Why do iterators exist?
There are many kinds of collection data structures (linked lists, maps, hash tables) with different kinds of internal representations.
The iterator concept allows a single uniform way to access them all, so that client code is simpler and the collection implementation can change without changing the client code that iterates over it.
For example, although we could iterate over filenames
using indices:
for (let i = 0; i < filenames.length; i++) {
let f = filenames[i];
// ...
…this code now depends on the length
property of Array
, as well as the [..]
indexing operation, which might be different (or nonexistent) in another data structure. A Set
, for example, uses size
instead of length, and has no [..]
indexing at all.
The iterator design pattern abstracts away from these details, so we can write the same kind of for...of
loop for many different data structures.
Most modern languages (including Python, C#, and Ruby) use the notion of an iterator. It’s an effective design pattern — a well-tested solution to a common design problem. Map/filter/reduce is also a design pattern, and we’ll see others as we move through the course.
Iterable vs. Iterator
It’s important to understand the difference between an iterator and an iterable.
An iterable type represents a sequence of elements that can be iterated over.
In TypeScript, the Iterable<E>
interface represents an iterable, and requires the type to have an iterator
method which returns a fresh Iterator
object for the sequence.
Python has a similar notion of iterable, where the required method is called __iter__
.
An iterator, on the other hand, does not represent an entire sequence of elements.
Its state represents a particular point in an iteration over a sequence (so it actually represents the remainder of the sequence that it is iterating over).
But an iterator is a mutable object.
Each time next()
is called, the iterator advances to the next element, and previous elements are no longer accessible through the iterator.
Once the iterator reaches the end, it cannot be reset back to the beginning of the sequence.

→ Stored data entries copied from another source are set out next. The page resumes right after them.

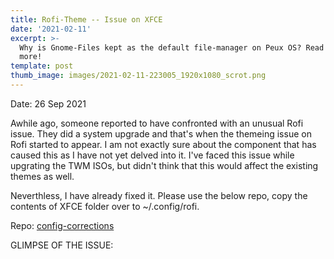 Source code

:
 ```yaml
---
title: Rofi-Theme -- Issue on XFCE
date: '2021-02-11'
excerpt: >-
  Why is Gnome-Files kept as the default file-manager on Peux OS? Read to know
  more!
template: post
thumb_image: images/2021-02-11-223005_1920x1080_scrot.png
---
```

Date: 26 Sep 2021

Awhile ago, someone reported to have confronted with an unusual Rofi issue.  They did a system upgrade and that's when the themeing issue on Rofi started to appear. I am not exactly sure about the component that has caused this as I have not yet delved into it. I've faced this issue while upgrating the TWM ISOs, but didn't think that this would affect the existing themes as well.

Neverthless, I have already fixed it. Please use the below repo, copy the contents of XFCE folder over to ~/.config/rofi.

Repo: [config-corrections](https://github.com/peux-os/config-corrections)



GLIMPSE OF THE ISSUE:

As a result, when you are working with sequences – storing them in variables, passing them to functions, returning them from functions – you should be using iterable types, not Iterator
itself.
Often these iterable types are specific types like Array
or Set
.
But if you are writing a function that doesn’t need any of the particular operations of these types — that only needs to iterate using for...of
— then consider using the supertype Iterable
instead.
reading exercises
Suppose you have a function doSomething()
defined like this:
// Uses the strings in `sequence` to compute something
function doSomething(sequence: Iterator<string>): string;
And you have a variable myStrings
that you pass to doSomething()
:
doSomething(myStrings);
Which of the following are true?
(missing explanation)
MyIterator
To better understand how an iterator works, here’s a simple implementation of an iterator for Array<string>
.
Because our simple iterator can only handle strings, we’ll also simplify next()
to return string|undefined
– i.e., either the next value from the array, or undefined
if we’ve reached the end.
(Note that Iterator<E>
can’t do this in general, because undefined
might very well be one of the elements in the collection, if it’s part of the E
type.)
/**
* A MyIterator is a mutable object that iterates over
* the elements of a Array<string>, from first to last.

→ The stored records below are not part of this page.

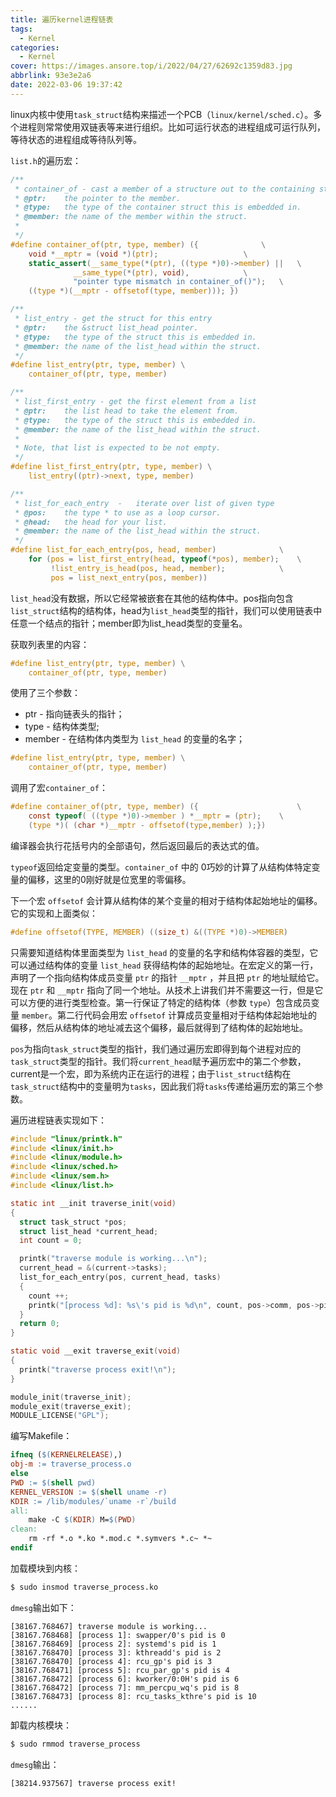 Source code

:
 ```yaml
---
title: 遍历kernel进程链表
tags:
  - Kernel
categories:
  - Kernel
cover: https://images.ansore.top/i/2022/04/27/62692c1359d83.jpg
abbrlink: 93e3e2a6
date: 2022-03-06 19:37:42
---
```


linux内核中使用`task_struct`结构来描述一个PCB（`linux/kernel/sched.c`）。多个进程则常常使用双链表等来进行组织。比如可运行状态的进程组成可运行队列，等待状态的进程组成等待队列等。

`list.h`的遍历宏：

```c
/**
 * container_of - cast a member of a structure out to the containing structure
 * @ptr:	the pointer to the member.
 * @type:	the type of the container struct this is embedded in.
 * @member:	the name of the member within the struct.
 *
 */
#define container_of(ptr, type, member) ({				\
	void *__mptr = (void *)(ptr);					\
	static_assert(__same_type(*(ptr), ((type *)0)->member) ||	\
		      __same_type(*(ptr), void),			\
		      "pointer type mismatch in container_of()");	\
	((type *)(__mptr - offsetof(type, member))); })

/**
 * list_entry - get the struct for this entry
 * @ptr:	the &struct list_head pointer.
 * @type:	the type of the struct this is embedded in.
 * @member:	the name of the list_head within the struct.
 */
#define list_entry(ptr, type, member) \
	container_of(ptr, type, member)

/**
 * list_first_entry - get the first element from a list
 * @ptr:	the list head to take the element from.
 * @type:	the type of the struct this is embedded in.
 * @member:	the name of the list_head within the struct.
 *
 * Note, that list is expected to be not empty.
 */
#define list_first_entry(ptr, type, member) \
	list_entry((ptr)->next, type, member)

/**
 * list_for_each_entry	-	iterate over list of given type
 * @pos:	the type * to use as a loop cursor.
 * @head:	the head for your list.
 * @member:	the name of the list_head within the struct.
 */
#define list_for_each_entry(pos, head, member)				\
	for (pos = list_first_entry(head, typeof(*pos), member);	\
	     !list_entry_is_head(pos, head, member);			\
	     pos = list_next_entry(pos, member))
```

`list_head`没有数据，所以它经常被嵌套在其他的结构体中。pos指向包含`list_struct`结构的结构体，head为`list_head`类型的指针，我们可以使用链表中任意一个结点的指针；member即为list_head类型的变量名。

获取列表里的内容：

```c
#define list_entry(ptr, type, member) \
    container_of(ptr, type, member)
```

使用了三个参数：

- ptr - 指向链表头的指针；
- type - 结构体类型;
- member - 在结构体内类型为 `list_head` 的变量的名字；

```c
#define list_entry(ptr, type, member) \
    container_of(ptr, type, member)
```

调用了宏`container_of`：

```c
#define container_of(ptr, type, member) ({                      \
    const typeof( ((type *)0)->member ) *__mptr = (ptr);    \
    (type *)( (char *)__mptr - offsetof(type,member) );})
```

编译器会执行花括号内的全部语句，然后返回最后的表达式的值。

`typeof`返回给定变量的类型。`container_of` 中的 0巧妙的计算了从结构体特定变量的偏移，这里的0刚好就是位宽里的零偏移。

下一个宏 `offsetof` 会计算从结构体的某个变量的相对于结构体起始地址的偏移。它的实现和上面类似：

```c
#define offsetof(TYPE, MEMBER) ((size_t) &((TYPE *)0)->MEMBER)
```

只需要知道结构体里面类型为 `list_head` 的变量的名字和结构体容器的类型，它可以通过结构体的变量 `list_head` 获得结构体的起始地址。在宏定义的第一行，声明了一个指向结构体成员变量 `ptr` 的指针 `__mptr` ，并且把 `ptr` 的地址赋给它。现在 `ptr` 和 `__mptr` 指向了同一个地址。从技术上讲我们并不需要这一行，但是它可以方便的进行类型检查。第一行保证了特定的结构体（参数 `type`）包含成员变量 `member`。第二行代码会用宏 `offsetof` 计算成员变量相对于结构体起始地址的偏移，然后从结构体的地址减去这个偏移，最后就得到了结构体的起始地址。

`pos`为指向`task_struct`类型的指针，我们通过遍历宏即得到每个进程对应的`task_struct`类型的指针。我们将`current_head`赋予遍历宏中的第二个参数，current是一个宏，即为系统内正在运行的进程；由于`list_struct`结构在`task_struct`结构中的变量明为`tasks`，因此我们将`tasks`传递给遍历宏的第三个参数。

遍历进程链表实现如下：

```c
#include "linux/printk.h"
#include <linux/init.h>
#include <linux/module.h>
#include <linux/sched.h>
#include <linux/sem.h>
#include <linux/list.h>

static int __init traverse_init(void)
{
  struct task_struct *pos;
  struct list_head *current_head;
  int count = 0;

  printk("traverse module is working...\n");
  current_head = &(current->tasks);
  list_for_each_entry(pos, current_head, tasks)
  {
    count ++;
    printk("[process %d]: %s\'s pid is %d\n", count, pos->comm, pos->pid);
  }
  return 0;
}

static void __exit traverse_exit(void)
{
  printk("traverse process exit!\n");
}

module_init(traverse_init);
module_exit(traverse_exit);
MODULE_LICENSE("GPL");
```

编写Makefile：

```makefile
ifneq ($(KERNELRELEASE),)
obj-m := traverse_process.o
else
PWD := $(shell pwd)
KERNEL_VERSION := $(shell uname -r)
KDIR := /lib/modules/`uname -r`/build
all:
	make -C $(KDIR) M=$(PWD)
clean:
	rm -rf *.o *.ko *.mod.c *.symvers *.c~ *~
endif
```

加载模块到内核：

```bash
$ sudo insmod traverse_process.ko
```

`dmesg`输出如下：

```
[38167.768467] traverse module is working...
[38167.768468] [process 1]: swapper/0's pid is 0
[38167.768469] [process 2]: systemd's pid is 1
[38167.768470] [process 3]: kthreadd's pid is 2
[38167.768470] [process 4]: rcu_gp's pid is 3
[38167.768471] [process 5]: rcu_par_gp's pid is 4
[38167.768472] [process 6]: kworker/0:0H's pid is 6
[38167.768472] [process 7]: mm_percpu_wq's pid is 8
[38167.768473] [process 8]: rcu_tasks_kthre's pid is 10
......
```

卸载内核模块：

```bash
$ sudo rmmod traverse_process
```

`dmesg`输出：

```
[38214.937567] traverse process exit!
```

* This is just an example to show how an iterator works.
* In practice, you should use the Array's own iterator
* object, returned by its iterator() method.
*/
class MyIterator {
private readonly array: Array<string>;
private index: number;
// AF(array, index) = the sequence of elements array[index]...array[array.length-1]
// RI: index is a nonnegative integer
/**
* Make an iterator.
* @param array array to iterate over
*/
public constructor(array: Array<string>) {
this.array = array;
this.index = 0;
}
/**
* Get the next element of the array.
* Modifies: this iterator to advance it to the element
* following the returned element.
* @returns the next element in the array,
* or undefined if there are no more elements
*/
public next(): string|undefined {
if (this.index >= this.array.length) {
return undefined;
} else {
const value = this.array[this.index];
++this.index;
return value;
}
}
}
Here’s a snapshot diagram showing a typical state for a MyIterator
object in action:
Note that we draw the arrow from array
with a double line, to indicate that it’s readonly.
That means the arrow can’t change once it’s drawn.
But the array object it points to is mutable — elements can be changed within it — and declaring array
as readonly has no effect on that.
Mutation undermines an iterator
Let’s try using our iterator for a simple job.
Suppose we have an array of filenames, like ["a.txt", "b.txt", "c.pdf"]
.
We want a function removeFilesWithExtension
that will delete filenames with a particular extension, like .txt
, from the array, leaving the other filenames behind.
For this example, the function should remove the elements "a.txt"
and "b.txt"
, leaving behind a one-element array ["c.pdf"]
.
Following test-first programming, we write a spec, choose and implement test cases to cover some partitions, and finally implement the function, using our MyIterator
class:
/**
* Remove filenames with a given extension.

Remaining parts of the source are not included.